■ THE PROBLEM: Return each line below holding the string "project".

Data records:
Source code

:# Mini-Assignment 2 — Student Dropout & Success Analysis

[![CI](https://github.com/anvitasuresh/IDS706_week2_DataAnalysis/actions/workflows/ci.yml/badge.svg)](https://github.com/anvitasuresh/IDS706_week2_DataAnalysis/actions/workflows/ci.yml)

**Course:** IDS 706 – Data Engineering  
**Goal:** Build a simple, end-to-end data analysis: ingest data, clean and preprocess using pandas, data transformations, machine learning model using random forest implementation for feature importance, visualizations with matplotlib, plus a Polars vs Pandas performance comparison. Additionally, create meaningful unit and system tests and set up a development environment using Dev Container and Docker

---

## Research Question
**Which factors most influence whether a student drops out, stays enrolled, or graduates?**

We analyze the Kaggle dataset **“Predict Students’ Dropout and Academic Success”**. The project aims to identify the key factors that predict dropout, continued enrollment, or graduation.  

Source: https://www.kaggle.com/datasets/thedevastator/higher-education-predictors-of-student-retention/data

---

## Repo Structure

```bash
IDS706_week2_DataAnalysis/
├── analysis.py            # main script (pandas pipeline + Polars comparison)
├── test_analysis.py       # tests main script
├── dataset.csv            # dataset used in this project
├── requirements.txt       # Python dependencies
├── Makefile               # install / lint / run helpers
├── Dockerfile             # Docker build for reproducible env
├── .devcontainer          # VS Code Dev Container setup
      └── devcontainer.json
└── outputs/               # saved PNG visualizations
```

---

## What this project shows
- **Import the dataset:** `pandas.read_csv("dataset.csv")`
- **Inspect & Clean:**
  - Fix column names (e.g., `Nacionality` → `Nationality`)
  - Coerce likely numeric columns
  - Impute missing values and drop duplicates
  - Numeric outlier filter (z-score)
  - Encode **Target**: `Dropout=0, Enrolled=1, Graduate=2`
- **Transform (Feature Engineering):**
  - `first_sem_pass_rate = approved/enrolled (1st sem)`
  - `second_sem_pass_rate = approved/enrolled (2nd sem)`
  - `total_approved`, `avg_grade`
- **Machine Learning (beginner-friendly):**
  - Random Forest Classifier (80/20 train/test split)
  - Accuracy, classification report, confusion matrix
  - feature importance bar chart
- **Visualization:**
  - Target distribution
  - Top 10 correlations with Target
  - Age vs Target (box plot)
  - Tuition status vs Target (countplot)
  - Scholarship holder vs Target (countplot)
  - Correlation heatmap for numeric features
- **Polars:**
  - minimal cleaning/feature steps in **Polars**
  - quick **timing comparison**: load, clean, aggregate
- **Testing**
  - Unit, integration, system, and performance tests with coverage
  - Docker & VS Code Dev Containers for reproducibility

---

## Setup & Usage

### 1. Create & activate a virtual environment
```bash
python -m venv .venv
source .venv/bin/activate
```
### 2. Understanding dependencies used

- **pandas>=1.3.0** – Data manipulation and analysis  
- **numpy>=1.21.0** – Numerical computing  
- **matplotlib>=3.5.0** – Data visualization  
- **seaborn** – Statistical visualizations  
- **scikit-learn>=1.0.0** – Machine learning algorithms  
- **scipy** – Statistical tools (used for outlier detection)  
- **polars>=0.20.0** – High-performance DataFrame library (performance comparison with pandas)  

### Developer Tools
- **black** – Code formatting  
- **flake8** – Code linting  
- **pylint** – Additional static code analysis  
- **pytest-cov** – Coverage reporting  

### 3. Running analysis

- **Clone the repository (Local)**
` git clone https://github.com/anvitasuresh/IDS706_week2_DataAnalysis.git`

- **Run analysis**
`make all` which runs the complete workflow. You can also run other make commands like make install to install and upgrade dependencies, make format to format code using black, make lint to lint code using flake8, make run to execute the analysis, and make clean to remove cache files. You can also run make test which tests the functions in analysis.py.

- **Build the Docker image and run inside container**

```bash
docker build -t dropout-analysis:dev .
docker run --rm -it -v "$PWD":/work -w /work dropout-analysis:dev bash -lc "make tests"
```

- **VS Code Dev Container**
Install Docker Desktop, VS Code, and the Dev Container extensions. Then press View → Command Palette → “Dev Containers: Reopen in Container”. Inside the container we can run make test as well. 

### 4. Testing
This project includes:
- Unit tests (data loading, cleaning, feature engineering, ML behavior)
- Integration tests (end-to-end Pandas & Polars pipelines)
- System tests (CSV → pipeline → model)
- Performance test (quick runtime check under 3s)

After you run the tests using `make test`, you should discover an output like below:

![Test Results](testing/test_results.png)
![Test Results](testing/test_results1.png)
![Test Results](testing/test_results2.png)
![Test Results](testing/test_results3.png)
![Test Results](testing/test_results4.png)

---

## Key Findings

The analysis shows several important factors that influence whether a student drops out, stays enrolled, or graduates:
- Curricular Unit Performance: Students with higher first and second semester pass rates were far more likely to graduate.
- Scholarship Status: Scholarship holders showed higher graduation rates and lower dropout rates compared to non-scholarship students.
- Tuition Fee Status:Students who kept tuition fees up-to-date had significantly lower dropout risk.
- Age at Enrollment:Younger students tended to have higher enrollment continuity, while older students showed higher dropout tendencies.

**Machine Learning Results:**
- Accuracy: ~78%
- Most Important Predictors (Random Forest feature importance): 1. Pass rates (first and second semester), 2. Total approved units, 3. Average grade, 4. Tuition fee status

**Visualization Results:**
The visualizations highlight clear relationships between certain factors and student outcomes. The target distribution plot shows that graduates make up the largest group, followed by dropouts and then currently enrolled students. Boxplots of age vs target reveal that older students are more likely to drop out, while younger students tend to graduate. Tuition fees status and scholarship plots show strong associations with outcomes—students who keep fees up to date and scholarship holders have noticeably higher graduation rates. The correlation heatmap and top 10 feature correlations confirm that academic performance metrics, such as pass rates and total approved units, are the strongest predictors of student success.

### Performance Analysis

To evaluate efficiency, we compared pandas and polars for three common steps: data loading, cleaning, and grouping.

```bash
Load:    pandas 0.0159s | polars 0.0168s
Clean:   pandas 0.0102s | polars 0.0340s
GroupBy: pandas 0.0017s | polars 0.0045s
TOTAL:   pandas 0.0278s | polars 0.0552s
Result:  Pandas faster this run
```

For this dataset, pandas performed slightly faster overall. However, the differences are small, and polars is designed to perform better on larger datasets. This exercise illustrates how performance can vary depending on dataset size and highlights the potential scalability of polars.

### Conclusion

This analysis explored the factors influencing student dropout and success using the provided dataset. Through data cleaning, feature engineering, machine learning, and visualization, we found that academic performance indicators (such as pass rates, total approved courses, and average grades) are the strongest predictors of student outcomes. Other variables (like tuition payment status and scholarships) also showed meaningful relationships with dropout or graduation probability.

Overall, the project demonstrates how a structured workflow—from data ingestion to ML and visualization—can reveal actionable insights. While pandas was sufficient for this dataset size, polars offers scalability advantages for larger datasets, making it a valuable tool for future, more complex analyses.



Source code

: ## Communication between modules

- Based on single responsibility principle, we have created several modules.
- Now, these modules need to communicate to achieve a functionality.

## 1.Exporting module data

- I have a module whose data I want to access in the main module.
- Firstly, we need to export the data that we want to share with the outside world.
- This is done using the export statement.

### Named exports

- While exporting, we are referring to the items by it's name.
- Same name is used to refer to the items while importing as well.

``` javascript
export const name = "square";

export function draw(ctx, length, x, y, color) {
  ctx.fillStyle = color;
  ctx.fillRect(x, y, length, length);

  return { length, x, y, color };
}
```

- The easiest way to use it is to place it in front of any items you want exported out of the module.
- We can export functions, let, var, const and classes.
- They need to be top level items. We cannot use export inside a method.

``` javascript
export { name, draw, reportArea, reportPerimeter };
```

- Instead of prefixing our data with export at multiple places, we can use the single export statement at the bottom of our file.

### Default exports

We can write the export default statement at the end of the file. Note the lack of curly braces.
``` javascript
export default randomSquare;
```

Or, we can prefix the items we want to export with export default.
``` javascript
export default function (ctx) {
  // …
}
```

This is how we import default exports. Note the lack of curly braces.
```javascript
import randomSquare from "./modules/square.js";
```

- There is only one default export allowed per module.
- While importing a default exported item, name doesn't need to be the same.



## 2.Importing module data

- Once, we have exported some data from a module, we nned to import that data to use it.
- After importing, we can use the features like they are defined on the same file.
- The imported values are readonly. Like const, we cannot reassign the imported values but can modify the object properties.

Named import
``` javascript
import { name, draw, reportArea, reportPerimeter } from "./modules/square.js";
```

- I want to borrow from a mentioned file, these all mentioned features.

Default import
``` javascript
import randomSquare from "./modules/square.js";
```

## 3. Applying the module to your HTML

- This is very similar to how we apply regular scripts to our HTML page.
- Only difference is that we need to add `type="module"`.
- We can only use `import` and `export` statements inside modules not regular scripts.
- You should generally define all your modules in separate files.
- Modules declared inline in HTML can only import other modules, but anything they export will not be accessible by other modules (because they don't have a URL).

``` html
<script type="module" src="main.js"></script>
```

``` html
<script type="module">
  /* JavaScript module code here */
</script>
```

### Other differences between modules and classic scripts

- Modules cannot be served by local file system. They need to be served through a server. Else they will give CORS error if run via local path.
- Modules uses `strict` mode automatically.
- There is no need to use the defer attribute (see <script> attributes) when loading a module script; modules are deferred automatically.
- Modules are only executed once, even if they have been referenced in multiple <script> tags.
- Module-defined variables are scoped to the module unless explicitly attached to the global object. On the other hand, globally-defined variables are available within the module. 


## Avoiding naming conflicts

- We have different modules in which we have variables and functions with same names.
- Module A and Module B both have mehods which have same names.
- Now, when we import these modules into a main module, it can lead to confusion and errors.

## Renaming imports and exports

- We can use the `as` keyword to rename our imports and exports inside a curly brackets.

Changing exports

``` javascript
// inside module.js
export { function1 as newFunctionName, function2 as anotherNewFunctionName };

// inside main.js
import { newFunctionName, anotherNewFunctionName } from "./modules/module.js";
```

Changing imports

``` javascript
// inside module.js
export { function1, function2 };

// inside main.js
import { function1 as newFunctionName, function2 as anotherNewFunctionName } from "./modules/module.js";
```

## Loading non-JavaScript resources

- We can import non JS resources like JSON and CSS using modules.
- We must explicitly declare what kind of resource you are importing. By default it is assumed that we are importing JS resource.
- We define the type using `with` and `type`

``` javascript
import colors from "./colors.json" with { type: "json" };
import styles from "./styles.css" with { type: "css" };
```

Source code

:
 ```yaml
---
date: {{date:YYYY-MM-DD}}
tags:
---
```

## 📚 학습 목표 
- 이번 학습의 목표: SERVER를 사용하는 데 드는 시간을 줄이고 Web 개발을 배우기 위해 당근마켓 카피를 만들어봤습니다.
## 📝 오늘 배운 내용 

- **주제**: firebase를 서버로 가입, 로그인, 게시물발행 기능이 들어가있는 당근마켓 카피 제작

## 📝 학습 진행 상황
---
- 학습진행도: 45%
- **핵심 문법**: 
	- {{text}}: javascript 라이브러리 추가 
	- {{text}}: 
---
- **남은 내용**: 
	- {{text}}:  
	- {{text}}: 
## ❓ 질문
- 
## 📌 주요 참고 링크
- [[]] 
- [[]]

■ PROBLEM SOLUTION:
We analyze the Kaggle dataset **“Predict Students’ Dropout and Academic Success”**. The project aims to identify the key factors that predict dropout, continued enrollment, or graduation.  
├── dataset.csv            # dataset used in this project
## What this project shows
This project includes:
Overall, the project demonstrates how a structured workflow—from data ingestion to ML and visualization—can reveal actionable insights. While pandas was sufficient for this dataset size, polars offers scalability advantages for larger datasets, making it a valuable tool for future, more complex analyses.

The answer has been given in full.